Have you done matrices yet? That was my favorite part of IB math.

IB student here too but I finished last year.

I took math HL and passed with 5/7. The exam is hard as hell (or at least it was for me) so be ready. In fact I don't even know how did I get that score, expected a 3/7.

Also, discrete math > matrices.

>>4406430
>2011
>Doing IB
SHIGGIDY DIGGIDY, BATMAN!

>>4406430
Oh lord, that motherfucking Oxford textbook. The answers were so fucking ridiculous, the only good part were a lot of IB questions they put in turn up as variations in exam.

>>4406430
Actually, discrete maths do involve matrices. Especially graph theory, where graphs can be represented by matrices, and operations on graphs can be represented by matrix products in weird algebras, and where the eigenvalues of the matrix of a graph are also of importance.
They are also used in (potentially discrete) dynamical systems in several variables, if the system as some good linearity properties, because if the system can be diagonalized, it makes solving it possible.

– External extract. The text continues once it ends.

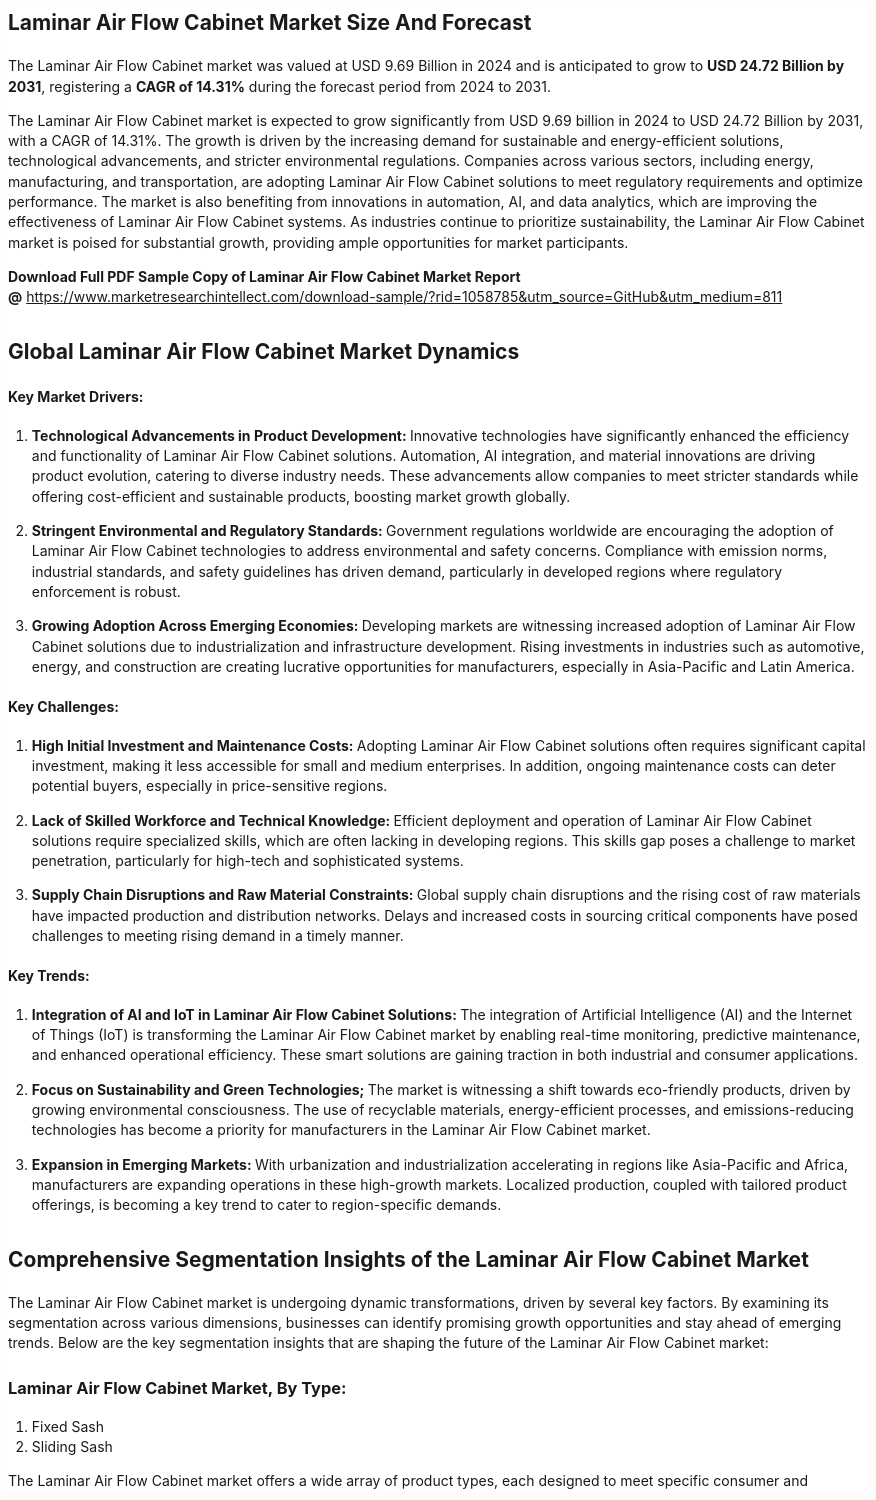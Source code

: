 <h2>Laminar Air Flow Cabinet Market Size And Forecast</h2><p>The Laminar Air Flow Cabinet market was valued at USD 9.69 Billion in 2024 and is anticipated to grow to <strong>USD 24.72 Billion by 2031</strong>, registering a <strong>CAGR of 14.31%</strong> during the forecast period from 2024 to 2031.</p><p>The Laminar Air Flow Cabinet market is expected to grow significantly from USD 9.69 billion in 2024 to USD 24.72 Billion by 2031, with a CAGR of 14.31%. The growth is driven by the increasing demand for sustainable and energy-efficient solutions, technological advancements, and stricter environmental regulations. Companies across various sectors, including energy, manufacturing, and transportation, are adopting Laminar Air Flow Cabinet solutions to meet regulatory requirements and optimize performance. The market is also benefiting from innovations in automation, AI, and data analytics, which are improving the effectiveness of Laminar Air Flow Cabinet systems. As industries continue to prioritize sustainability, the Laminar Air Flow Cabinet market is poised for substantial growth, providing ample opportunities for market participants.</p><p><strong>Download Full PDF Sample Copy of Laminar Air Flow Cabinet Market Report @</strong>&nbsp;<a href="https://www.marketresearchintellect.com/download-sample/?rid=1058785&amp;utm_source=GitHub&amp;utm_medium=811">https://www.marketresearchintellect.com/download-sample/?rid=1058785&amp;utm_source=GitHub&amp;utm_medium=811</a></p><h2>Global Laminar Air Flow Cabinet Market Dynamics</h2><h4><strong>Key Market Drivers:</strong></h4><ol><li><p><strong>Technological Advancements in Product Development:&nbsp;</strong>Innovative technologies have significantly enhanced the efficiency and functionality of Laminar Air Flow Cabinet solutions. Automation, AI integration, and material innovations are driving product evolution, catering to diverse industry needs. These advancements allow companies to meet stricter standards while offering cost-efficient and sustainable products, boosting market growth globally.</p></li><li><p><strong>Stringent Environmental and Regulatory Standards:&nbsp;</strong>Government regulations worldwide are encouraging the adoption of Laminar Air Flow Cabinet technologies to address environmental and safety concerns. Compliance with emission norms, industrial standards, and safety guidelines has driven demand, particularly in developed regions where regulatory enforcement is robust.</p></li><li><p><strong>Growing Adoption Across Emerging Economies:&nbsp;</strong>Developing markets are witnessing increased adoption of Laminar Air Flow Cabinet solutions due to industrialization and infrastructure development. Rising investments in industries such as automotive, energy, and construction are creating lucrative opportunities for manufacturers, especially in Asia-Pacific and Latin America.</p></li></ol><h4><strong>Key Challenges:</strong></h4><ol><li><p><strong>High Initial Investment and Maintenance Costs:&nbsp;</strong>Adopting Laminar Air Flow Cabinet solutions often requires significant capital investment, making it less accessible for small and medium enterprises. In addition, ongoing maintenance costs can deter potential buyers, especially in price-sensitive regions.</p></li><li><p><strong>Lack of Skilled Workforce and Technical Knowledge:&nbsp;</strong>Efficient deployment and operation of Laminar Air Flow Cabinet solutions require specialized skills, which are often lacking in developing regions. This skills gap poses a challenge to market penetration, particularly for high-tech and sophisticated systems.</p></li><li><p><strong>Supply Chain Disruptions and Raw Material Constraints:&nbsp;</strong>Global supply chain disruptions and the rising cost of raw materials have impacted production and distribution networks. Delays and increased costs in sourcing critical components have posed challenges to meeting rising demand in a timely manner.</p></li></ol><h4><strong>Key Trends:</strong></h4><ol><li><p><strong>Integration of AI and IoT in Laminar Air Flow Cabinet Solutions:&nbsp;</strong>The integration of Artificial Intelligence (AI) and the Internet of Things (IoT) is transforming the Laminar Air Flow Cabinet market by enabling real-time monitoring, predictive maintenance, and enhanced operational efficiency. These smart solutions are gaining traction in both industrial and consumer applications.</p></li><li><p><strong>Focus on Sustainability and Green Technologies;&nbsp;</strong>The market is witnessing a shift towards eco-friendly products, driven by growing environmental consciousness. The use of recyclable materials, energy-efficient processes, and emissions-reducing technologies has become a priority for manufacturers in the Laminar Air Flow Cabinet market.</p></li><li><p><strong>Expansion in Emerging Markets:&nbsp;</strong>With urbanization and industrialization accelerating in regions like Asia-Pacific and Africa, manufacturers are expanding operations in these high-growth markets. Localized production, coupled with tailored product offerings, is becoming a key trend to cater to region-specific demands.</p></li></ol><div class="article-main__content" data-test-id="publishing-text-block"><h2>Comprehensive Segmentation Insights of the Laminar Air Flow Cabinet Market</h2><p>The Laminar Air Flow Cabinet market is undergoing dynamic transformations, driven by several key factors. By examining its segmentation across various dimensions, businesses can identify promising growth opportunities and stay ahead of emerging trends. Below are the key segmentation insights that are shaping the future of the Laminar Air Flow Cabinet market:</p><h3><strong>Laminar Air Flow Cabinet Market, By Type:<br /></strong></h3><ol><li>Fixed Sash<li> Sliding Sash</li></ol><p>The Laminar Air Flow Cabinet market offers a wide array of product types, each designed to meet specific consumer and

Confused babby linear algebra student here:

what do tuples have to do with dimension? Like if I have a vector of (xyz) components vs. (xyzw) components that only affects the rowspace. Is the row space the column space of some transformation T: V---> W and hence dimension is in fact based on the tuples?

>>4407089

1/10

Nice try though. I ain't even mad.

>>4407098

I'm legitimately confused because I think there's a mistake in my course notes implying that this is the case when it's clearly not.

I just want to say the concept of this as a sticky may be one of the greater ideas in the universe.

1) Rewrite system as matrix equation

2) Find eigenvalues of coefficient matrix

3) Determine if New matrix made of eigenvalues v_1, v_2, ... v_n, has a determinant of 0.

4) if yes, then x_1,...x_n, are linearly independent.

>>4407328
>implying the matrix is diagonalizable

>>4405321
Please stop posting.

>>4407328
Oops, meant Eigenvectors.

>>4407328
>implying no one thought about that already